Doutrinado por Olavo de Carvalho, Pedri vê na versão de “Os Três Porquinhos” um levante socialista contra “famílias fortes e homens que a protejam”.

Tornar homens frágeis e inúteis e alçar mulheres ao posto de portadora da ação de força, eis o script da mudança artificial de eixo antropológico que está sendo preparado para os nossos filhos. O efeito de tudo isso é uma sociedade confusa, sobretudo sem células familiares fortes”, delira o olavista.

“Portanto, a consequência da ausência de famílias fortes e homens que a protejam alça o ESTADO ao único provedor de força necessária para a proteção humana. O socialismo destrói a célula mater da sociedade e se oferece como solução logo depois“, afirma na sequência Pedri, que antes de ser alçado aos gabinetes políticos pelo atual ministro do Trabalho, Onyx Lorenzoni (DEM-RS) trabalhava na “direção de vendas e coordenação de comunicação da Vulgo Comércio de Vesturário, em Porto Alegre.

Ascenção política e polêmicas com o bolsonarismo

Felipe C. Pedri é uma das centenas de jovens neoconservadores doutrinados por Olavo de Carvalho que foram alçados à política na esteira do bolsonarismo.

Gaúcho, Pedri entrou no mundo político em 2016 alçado a assessor de comunicação de Lorenzoni. Com a eleição de Bolsonaro, ele já está em seu sétimo cargo comissionado no governo, sempre com salários de dois dígitos.

Em outubro, ele foi exonerado pelo Ministro da Casa Civil, Ciro Nogueira (PP), da Secretaria Especial de Comunicação Social da Presidência (Secom) após pegar carona na comitiva de 69 pessoas comandada por Eduardo Bolsonaro (PSL-SP) que viajou a Dubai, nos Emirados Árabes, ao custo de R$ 3,9 milhões.

Nesse mês, segundo dados do portal Transparência, Pedri recebeu líquido um total de R$ 21.009,24. Além da remuneração de R$ 16.944,90 (bruta), a conta do olavista foi recheada com outros R$ 8.400,00 de “outras remunerações eventuais”, que não foram detalhadas no holerite.

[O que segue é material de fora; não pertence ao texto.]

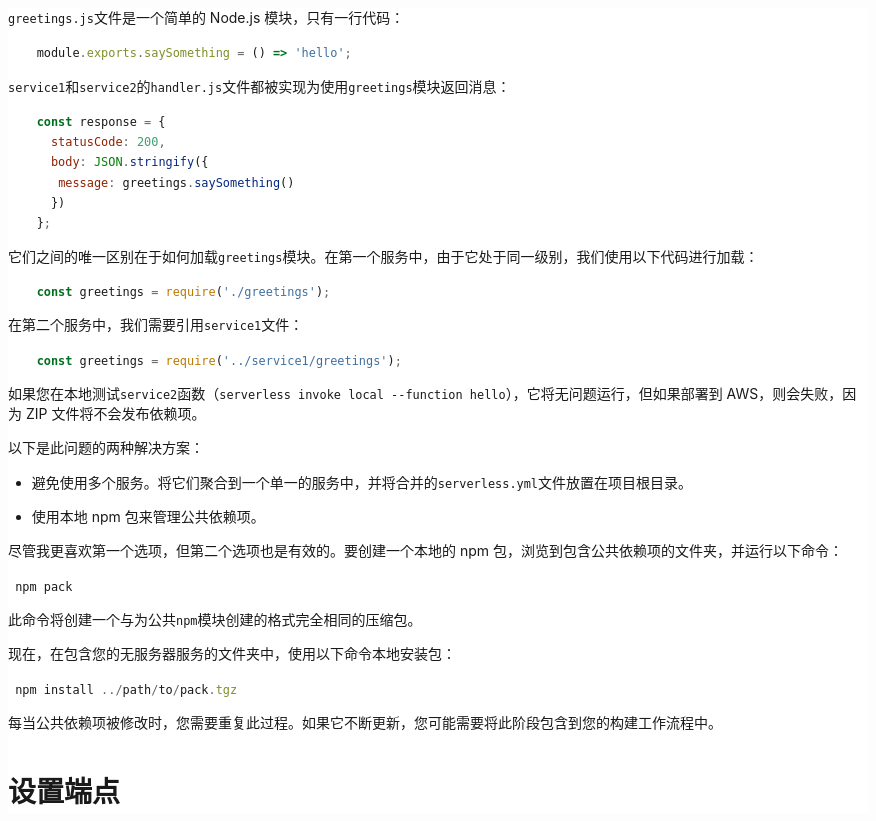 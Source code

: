 `greetings.js`文件是一个简单的 Node.js 模块，只有一行代码：

```js
    module.exports.saySomething = () => 'hello';

```

`service1`和`service2`的`handler.js`文件都被实现为使用`greetings`模块返回消息：

```js
    const response = {
      statusCode: 200,
      body: JSON.stringify({
       message: greetings.saySomething()
      })
    };

```

它们之间的唯一区别在于如何加载`greetings`模块。在第一个服务中，由于它处于同一级别，我们使用以下代码进行加载：

```js
    const greetings = require('./greetings');

```

在第二个服务中，我们需要引用`service1`文件：

```js
    const greetings = require('../service1/greetings');

```

如果您在本地测试`service2`函数（`serverless invoke local --function hello`），它将无问题运行，但如果部署到 AWS，则会失败，因为 ZIP 文件将不会发布依赖项。

以下是此问题的两种解决方案：

+   避免使用多个服务。将它们聚合到一个单一的服务中，并将合并的`serverless.yml`文件放置在项目根目录。

+   使用本地 npm 包来管理公共依赖项。

尽管我更喜欢第一个选项，但第二个选项也是有效的。要创建一个本地的 npm 包，浏览到包含公共依赖项的文件夹，并运行以下命令：

```js
 npm pack

```

此命令将创建一个与为公共`npm`模块创建的格式完全相同的压缩包。

现在，在包含您的无服务器服务的文件夹中，使用以下命令本地安装包：

```js
 npm install ../path/to/pack.tgz

```

每当公共依赖项被修改时，您需要重复此过程。如果它不断更新，您可能需要将此阶段包含到您的构建工作流程中。

# 设置端点
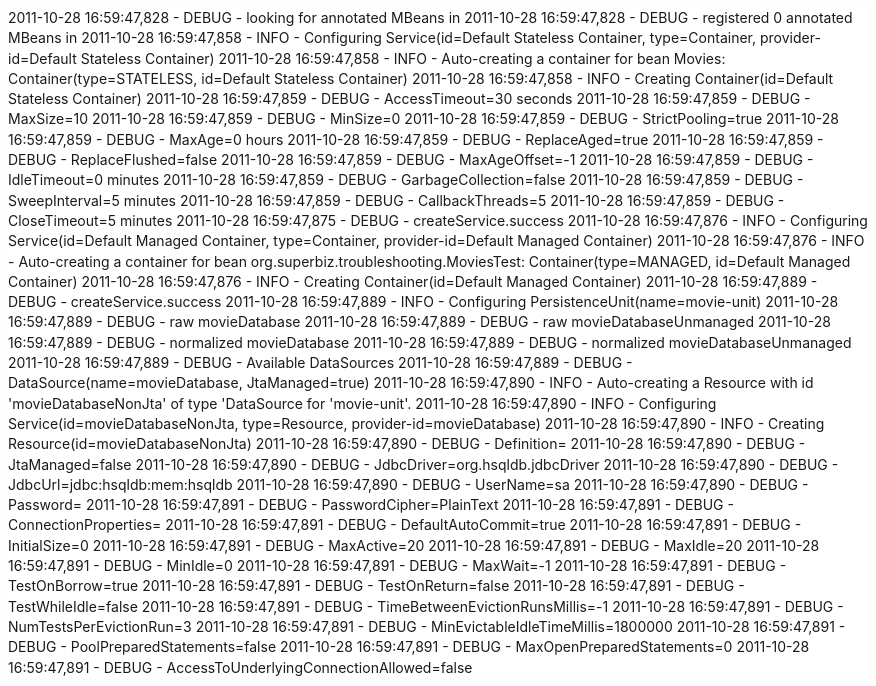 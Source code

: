2011-10-28 16:59:47,828 - DEBUG - looking for annotated MBeans in 
2011-10-28 16:59:47,828 - DEBUG - registered 0 annotated MBeans in 
2011-10-28 16:59:47,858 - INFO  - Configuring Service(id=Default Stateless Container, type=Container, provider-id=Default Stateless Container)
2011-10-28 16:59:47,858 - INFO  - Auto-creating a container for bean Movies: Container(type=STATELESS, id=Default Stateless Container)
2011-10-28 16:59:47,858 - INFO  - Creating Container(id=Default Stateless Container)
2011-10-28 16:59:47,859 - DEBUG - AccessTimeout=30 seconds
2011-10-28 16:59:47,859 - DEBUG - MaxSize=10
2011-10-28 16:59:47,859 - DEBUG - MinSize=0
2011-10-28 16:59:47,859 - DEBUG - StrictPooling=true
2011-10-28 16:59:47,859 - DEBUG - MaxAge=0 hours
2011-10-28 16:59:47,859 - DEBUG - ReplaceAged=true
2011-10-28 16:59:47,859 - DEBUG - ReplaceFlushed=false
2011-10-28 16:59:47,859 - DEBUG - MaxAgeOffset=-1
2011-10-28 16:59:47,859 - DEBUG - IdleTimeout=0 minutes
2011-10-28 16:59:47,859 - DEBUG - GarbageCollection=false
2011-10-28 16:59:47,859 - DEBUG - SweepInterval=5 minutes
2011-10-28 16:59:47,859 - DEBUG - CallbackThreads=5
2011-10-28 16:59:47,859 - DEBUG - CloseTimeout=5 minutes
2011-10-28 16:59:47,875 - DEBUG - createService.success
2011-10-28 16:59:47,876 - INFO  - Configuring Service(id=Default Managed Container, type=Container, provider-id=Default Managed Container)
2011-10-28 16:59:47,876 - INFO  - Auto-creating a container for bean org.superbiz.troubleshooting.MoviesTest: Container(type=MANAGED, id=Default Managed Container)
2011-10-28 16:59:47,876 - INFO  - Creating Container(id=Default Managed Container)
2011-10-28 16:59:47,889 - DEBUG - createService.success
2011-10-28 16:59:47,889 - INFO  - Configuring PersistenceUnit(name=movie-unit)
2011-10-28 16:59:47,889 - DEBUG - raw <jta-data-source>movieDatabase</jta-datasource>
2011-10-28 16:59:47,889 - DEBUG - raw <non-jta-data-source>movieDatabaseUnmanaged</non-jta-datasource>
2011-10-28 16:59:47,889 - DEBUG - normalized <jta-data-source>movieDatabase</jta-datasource>
2011-10-28 16:59:47,889 - DEBUG - normalized <non-jta-data-source>movieDatabaseUnmanaged</non-jta-datasource>
2011-10-28 16:59:47,889 - DEBUG - Available DataSources
2011-10-28 16:59:47,889 - DEBUG - DataSource(name=movieDatabase, JtaManaged=true)
2011-10-28 16:59:47,890 - INFO  - Auto-creating a Resource with id 'movieDatabaseNonJta' of type 'DataSource for 'movie-unit'.
2011-10-28 16:59:47,890 - INFO  - Configuring Service(id=movieDatabaseNonJta, type=Resource, provider-id=movieDatabase)
2011-10-28 16:59:47,890 - INFO  - Creating Resource(id=movieDatabaseNonJta)
2011-10-28 16:59:47,890 - DEBUG - Definition=
2011-10-28 16:59:47,890 - DEBUG - JtaManaged=false
2011-10-28 16:59:47,890 - DEBUG - JdbcDriver=org.hsqldb.jdbcDriver
2011-10-28 16:59:47,890 - DEBUG - JdbcUrl=jdbc:hsqldb:mem:hsqldb
2011-10-28 16:59:47,890 - DEBUG - UserName=sa
2011-10-28 16:59:47,890 - DEBUG - Password=
2011-10-28 16:59:47,891 - DEBUG - PasswordCipher=PlainText
2011-10-28 16:59:47,891 - DEBUG - ConnectionProperties=
2011-10-28 16:59:47,891 - DEBUG - DefaultAutoCommit=true
2011-10-28 16:59:47,891 - DEBUG - InitialSize=0
2011-10-28 16:59:47,891 - DEBUG - MaxActive=20
2011-10-28 16:59:47,891 - DEBUG - MaxIdle=20
2011-10-28 16:59:47,891 - DEBUG - MinIdle=0
2011-10-28 16:59:47,891 - DEBUG - MaxWait=-1
2011-10-28 16:59:47,891 - DEBUG - TestOnBorrow=true
2011-10-28 16:59:47,891 - DEBUG - TestOnReturn=false
2011-10-28 16:59:47,891 - DEBUG - TestWhileIdle=false
2011-10-28 16:59:47,891 - DEBUG - TimeBetweenEvictionRunsMillis=-1
2011-10-28 16:59:47,891 - DEBUG - NumTestsPerEvictionRun=3
2011-10-28 16:59:47,891 - DEBUG - MinEvictableIdleTimeMillis=1800000
2011-10-28 16:59:47,891 - DEBUG - PoolPreparedStatements=false
2011-10-28 16:59:47,891 - DEBUG - MaxOpenPreparedStatements=0
2011-10-28 16:59:47,891 - DEBUG - AccessToUnderlyingConnectionAllowed=false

Em abril de 2020, Pedri já havia sido exonerado pelo então Ministro da Casa Civil, Walter Braga Netto, após escrever o manifesto de fundação do partido de Bolsonaro, Aliança pelo Brasil, com dezenas de teses olavistas, que se assemelha a documentos nazi-fascistas.

Em sete páginas, o documento repete o mantra de Olavo de Carvalho de combate ao “globalismo”, repudia o aborto sob todas as suas formas e defende o resgate aos “patriotas do passado, do presente e do futuro, unidos por um vínculo moral e de lealdade à pátria”.

Em seu currículo, Pedri ainda coleciona passagem pela assessoria parlamentar de Flávio Bolsonaro (PL-RJ), entre abril e setembro de 2020, além de gerente da American Express, em Porto Alegre, em 2004.

Um mês após ser exonerado por Ciro Nogueira, Pedri foi recebido na Secretaria de Cultura por Mário Frias Filho, onde comanda, entre outros, o fundo para financiamento do audiovisual brasileiro.